“When I was arrested, they brought me to the newer of the two prisons, which is by far the less comfortable. At the old prison, when an inmate has meetings – with a visitor, a psychiatrist, a lawyer – he is conducted across an inner courtyard, with a lawn in the middle and trees all round it, to a separate building, external to the maze of cells and corridors where the prisoners pass their days and nights. At the new prison, one never escapes detention, either momentarily or metaphorically.

“They had brought me there at six in the afternoon, and by one o’clock in the morning I was installed in my cell. The hours in between I passed sitting on a wooden stool in a kind of closet, furnished only with a washstand and that wooden stool. When I finally entered the cell that was to be my home I knew not for how long, I saw that it held another inmate, who had prepared the place for my arrival. He had laid out my bed and made us coffee on a little hotplate he had. We chatted for a few minutes, and then I fell asleep.

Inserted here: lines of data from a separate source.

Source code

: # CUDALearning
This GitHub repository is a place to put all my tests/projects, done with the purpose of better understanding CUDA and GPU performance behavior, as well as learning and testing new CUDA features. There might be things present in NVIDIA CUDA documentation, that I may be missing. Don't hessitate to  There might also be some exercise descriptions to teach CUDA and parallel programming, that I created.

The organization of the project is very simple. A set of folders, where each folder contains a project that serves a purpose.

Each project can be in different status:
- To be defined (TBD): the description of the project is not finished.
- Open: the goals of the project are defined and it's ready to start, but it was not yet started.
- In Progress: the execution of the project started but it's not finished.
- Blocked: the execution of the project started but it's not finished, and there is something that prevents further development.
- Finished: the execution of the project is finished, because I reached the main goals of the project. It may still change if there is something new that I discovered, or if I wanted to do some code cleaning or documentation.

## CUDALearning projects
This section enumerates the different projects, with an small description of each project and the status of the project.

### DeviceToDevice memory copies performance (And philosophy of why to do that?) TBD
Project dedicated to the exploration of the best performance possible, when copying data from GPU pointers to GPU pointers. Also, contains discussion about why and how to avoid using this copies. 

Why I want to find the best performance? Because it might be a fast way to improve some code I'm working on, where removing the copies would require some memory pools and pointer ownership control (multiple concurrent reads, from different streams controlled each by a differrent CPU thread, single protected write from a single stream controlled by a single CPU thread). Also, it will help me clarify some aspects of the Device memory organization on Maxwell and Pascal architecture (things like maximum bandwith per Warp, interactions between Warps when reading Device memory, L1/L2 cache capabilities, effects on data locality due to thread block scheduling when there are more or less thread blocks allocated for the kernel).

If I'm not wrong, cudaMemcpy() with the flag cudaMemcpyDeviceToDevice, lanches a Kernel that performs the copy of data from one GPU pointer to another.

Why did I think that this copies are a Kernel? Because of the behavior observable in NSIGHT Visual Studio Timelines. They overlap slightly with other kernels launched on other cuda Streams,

“The following morning I woke up feeling I had recovered something of my stamina, intellectual as well as physical. The prisoners were let out for their constitutional in the yard at nine hundred hours. This was a concrete rectangle, about sixty paces by ninety, with a water hose, for those who wanted to wash themselves after exercise, and an open urinal of gray cement for visual symmetry. The custom is that when a new prisoner arrives, he is formally introduced to the others, usually by the man who has shared a cell with him on the first night, whereupon those present in the yard, about thirty in all, shake hands with the newcomer.

“Among the prisoners whose acquaintance I made in that way was one who was quite tall, about fifty years of age, and somewhat better groomed than the rest. But what really set this man apart were his spectacles, which at once I thought rather elegant in the surroundings. ‘Good morning, Professor,’ he said, introducing himself. I was too busy being surprised by the apparent fact that he knew who I was to catch his name. Then he turned away from me, addressing one of his companions, who I saw was none other than my cellmate, M— by  name.

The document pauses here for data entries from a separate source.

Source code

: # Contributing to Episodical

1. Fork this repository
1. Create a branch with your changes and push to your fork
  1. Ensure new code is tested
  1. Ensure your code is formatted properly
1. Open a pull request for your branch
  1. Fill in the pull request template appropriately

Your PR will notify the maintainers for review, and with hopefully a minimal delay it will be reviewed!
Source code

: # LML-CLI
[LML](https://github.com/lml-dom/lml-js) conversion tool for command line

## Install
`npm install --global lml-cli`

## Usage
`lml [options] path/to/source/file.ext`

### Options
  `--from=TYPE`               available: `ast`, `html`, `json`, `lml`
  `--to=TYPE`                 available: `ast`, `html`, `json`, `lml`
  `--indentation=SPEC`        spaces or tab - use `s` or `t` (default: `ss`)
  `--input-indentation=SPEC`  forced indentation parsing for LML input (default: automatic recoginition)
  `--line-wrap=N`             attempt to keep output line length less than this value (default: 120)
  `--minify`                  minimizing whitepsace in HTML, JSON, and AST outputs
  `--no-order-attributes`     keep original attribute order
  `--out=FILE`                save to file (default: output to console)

“‘You walk with this here professor?’ he said to M— in dialect, half affirming and half asking. ‘With this here professor I walk,’ my cellmate replied in dialect, respectfully transposing the speaker’s words.  ‘Well, M—, is there anything I should tell you?’ he continued. ‘There’s nothing you should tell me, Uncle T—,’ replied my cellmate. ‘I tell you nothing then,’ he concluded. Then he turned to me. ‘Have a nice walk, Professor.’

“Later that afternoon there was delivered to me in my cell a large cardboard container of fruit sorbet.”